Ela igualmente é positiva por evitar uma situação de confronto em um ambiente tensionado. A população em geral, fruto do ambiente discriminatório em que estão inseridas os Kaiowá e Guarani, estão irresignadas com a prisão dos produtores rurais, em decorrência do denominado “Massacre de Caarapó”. O sentimento, que não posso dizer como generalizado, mas comum, é de que as prisões foram equivocadas. Entendem justificada a morte e a violência para suposta proteção da terra. E me parece claro que este sentimento contamina o próprio processo de reintegração. Pessoas que não cumprem uma decisão judicial, mas foram responsáveis pela prisão de cidadãos de bem. Aí as categorias se misturam, porque no Brasil um cidadão de bem é um cidadão de bens.
Então, a decisão foi acertada porque evitou um escalonamento, embora ela não enfrente o problema central. É fundamental que o processo de demarcação avance. Enquanto ele não avançar, continuaremos tendo situações-limite como essas.

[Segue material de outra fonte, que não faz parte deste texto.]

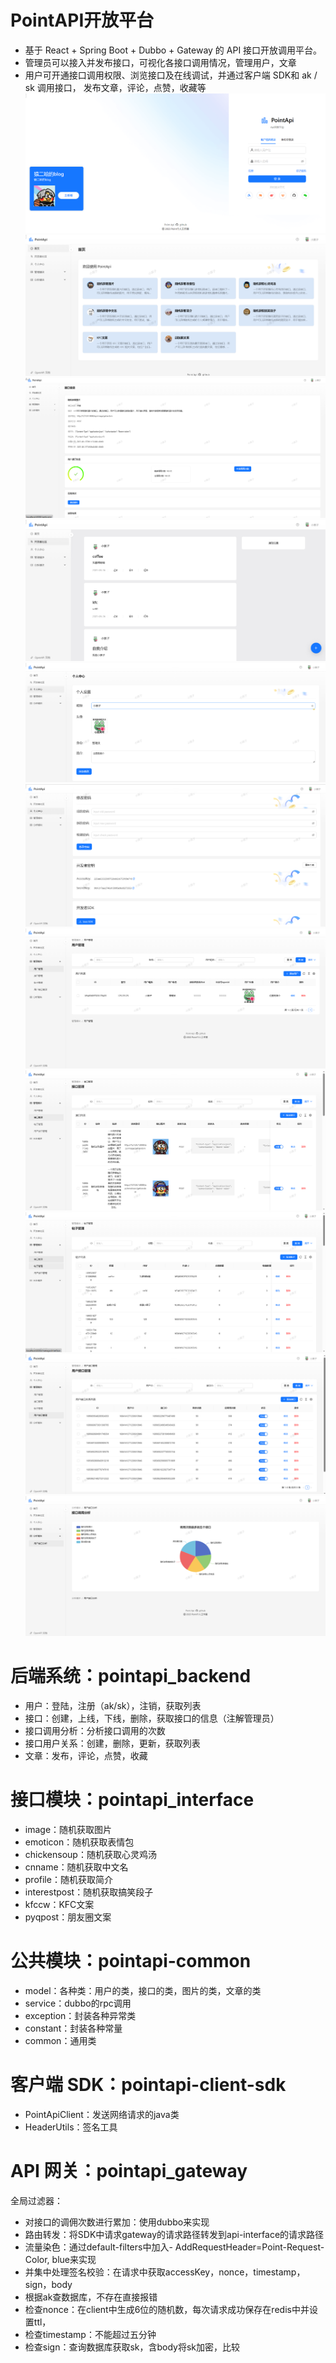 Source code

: # PointAPI开放平台
- 基于 React + Spring Boot + Dubbo + Gateway 的 API 接口开放调用平台。
- 管理员可以接入并发布接口，可视化各接口调用情况，管理用户，文章
- 用户可开通接口调用权限、浏览接口及在线调试，并通过客户端 SDK和 ak / sk 调用接口，
发布文章，评论，点赞，收藏等
![img.png](doc/img.png)
![img_1.png](doc/img_1.png)
![img_10.png](doc/img_10.png)
![img_2.png](doc/img_2.png)
![img_3.png](doc/img_3.png)
![img_4.png](doc/img_4.png)
![img_5.png](doc/img_5.png)
![img_6.png](doc/img_6.png)
![img_7.png](doc/img_7.png)
![img_8.png](doc/img_8.png)
![img_9.png](doc/img_9.png)
# 后端系统：pointapi_backend
- 用户：登陆，注册（ak/sk），注销，获取列表
- 接口：创建，上线，下线，删除，获取接口的信息（注解管理员）
- 接口调用分析：分析接口调用的次数
- 接口用户关系：创建，删除，更新，获取列表
- 文章：发布，评论，点赞，收藏

# 接口模块：pointapi_interface
- image：随机获取图片
- emoticon：随机获取表情包
- chickensoup：随机获取心灵鸡汤
- cnname：随机获取中文名
- profile：随机获取简介
- interestpost：随机获取搞笑段子
- kfccw：KFC文案
- pyqpost：朋友圈文案

# 公共模块：pointapi-common

- model：各种类：用户的类，接口的类，图片的类，文章的类
- service：dubbo的rpc调用
- exception：封装各种异常类
- constant：封装各种常量
- common：通用类

# 客户端 SDK：pointapi-client-sdk

- PointApiClient：发送网络请求的java类
- HeaderUtils：签名工具

# API 网关：pointapi_gateway

全局过滤器：
- 对接口的调佣次数进行累加：使用dubbo来实现
- 路由转发：将SDK中请求gateway的请求路径转发到api-interface的请求路径
- 流量染色：通过default-filters中加入- AddRequestHeader=Point-Request-Color, blue来实现
- 并集中处理签名校验：在请求中获取accessKey，nonce，timestamp，sign，body
- 根据ak查数据库，不存在直接报错
- 检查nonce：在client中生成6位的随机数，每次请求成功保存在redis中并设置ttl，
- 检查timestamp：不能超过五分钟
- 检查sign：查询数据库获取sk，含body将sk加密，比较
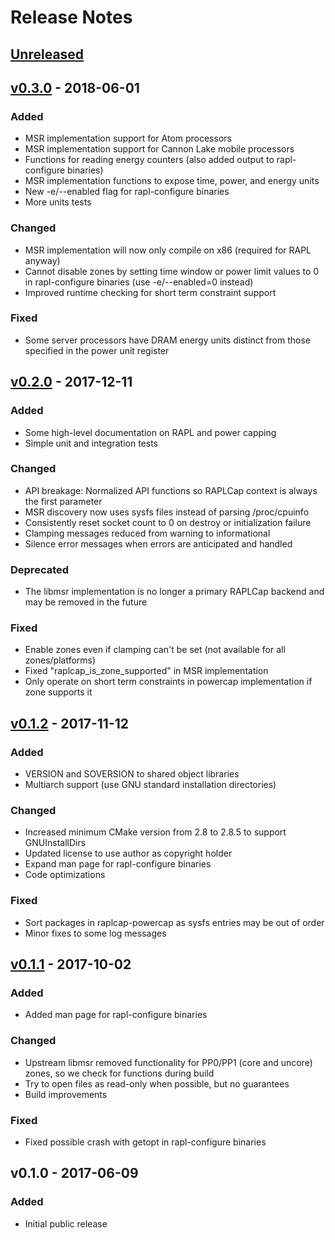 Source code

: # Release Notes

## [Unreleased]

## [v0.3.0] - 2018-06-01
### Added
 * MSR implementation support for Atom processors
 * MSR implementation support for Cannon Lake mobile processors
 * Functions for reading energy counters (also added output to rapl-configure binaries)
 * MSR implementation functions to expose time, power, and energy units
 * New -e/--enabled flag for rapl-configure binaries
 * More units tests

### Changed
 * MSR implementation will now only compile on x86 (required for RAPL anyway)
 * Cannot disable zones by setting time window or power limit values to 0 in rapl-configure binaries (use -e/--enabled=0 instead)
 * Improved runtime checking for short term constraint support

### Fixed
 * Some server processors have DRAM energy units distinct from those specified in the power unit register


## [v0.2.0] - 2017-12-11
### Added
 * Some high-level documentation on RAPL and power capping
 * Simple unit and integration tests

### Changed
 * API breakage: Normalized API functions so RAPLCap context is always the first parameter
 * MSR discovery now uses sysfs files instead of parsing /proc/cpuinfo
 * Consistently reset socket count to 0 on destroy or initialization failure
 * Clamping messages reduced from warning to informational
 * Silence error messages when errors are anticipated and handled

### Deprecated
 * The libmsr implementation is no longer a primary RAPLCap backend and may be removed in the future

### Fixed
 * Enable zones even if clamping can't be set (not available for all zones/platforms)
 * Fixed "raplcap_is_zone_supported" in MSR implementation
 * Only operate on short term constraints in powercap implementation if zone supports it


## [v0.1.2] - 2017-11-12
### Added
 * VERSION and SOVERSION to shared object libraries
 * Multiarch support (use GNU standard installation directories)

### Changed
 * Increased minimum CMake version from 2.8 to 2.8.5 to support GNUInstallDirs
 * Updated license to use author as copyright holder
 * Expand man page for rapl-configure binaries
 * Code optimizations

### Fixed
 * Sort packages in raplcap-powercap as sysfs entries may be out of order
 * Minor fixes to some log messages


## [v0.1.1] - 2017-10-02
### Added
 * Added man page for rapl-configure binaries

### Changed
 * Upstream libmsr removed functionality for PP0/PP1 (core and uncore) zones, so we check for functions during build
 * Try to open files as read-only when possible, but no guarantees
 * Build improvements

### Fixed
 * Fixed possible crash with getopt in rapl-configure binaries


## v0.1.0 - 2017-06-09
### Added
 * Initial public release


[Unreleased]: https://github.com/powercap/raplcap/compare/v0.3.0...HEAD
[v0.3.0]: https://github.com/powercap/raplcap/compare/v0.2.0...v0.3.0
[v0.2.0]: https://github.com/powercap/raplcap/compare/v0.1.2...v0.2.0
[v0.1.2]: https://github.com/powercap/raplcap/compare/v0.1.1...v0.1.2
[v0.1.1]: https://github.com/powercap/raplcap/compare/v0.1.0...v0.1.1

O aspecto negativo decorre da demora na concessão da decisão. O pedido já havia sido postulado há algum tempo. A demora, ainda que razoável, na decisão acarretou uma clara possibilidade de escalonamento da violência. Então, esse foi o lado negativo da decisão, ou seja, a demora no processo de concessão e a consequente tensão associada.
Ontem [18-4-17] eu estive com representantes da comunidade indígena e eles relataram essa tensão que viveram. Deu para sentir que a comunidade viveu um momento de estresse muito grande, especialmente no momento atual, onde a polarização é gritante. Efetivamente, a possibilidade de haver violência era grande.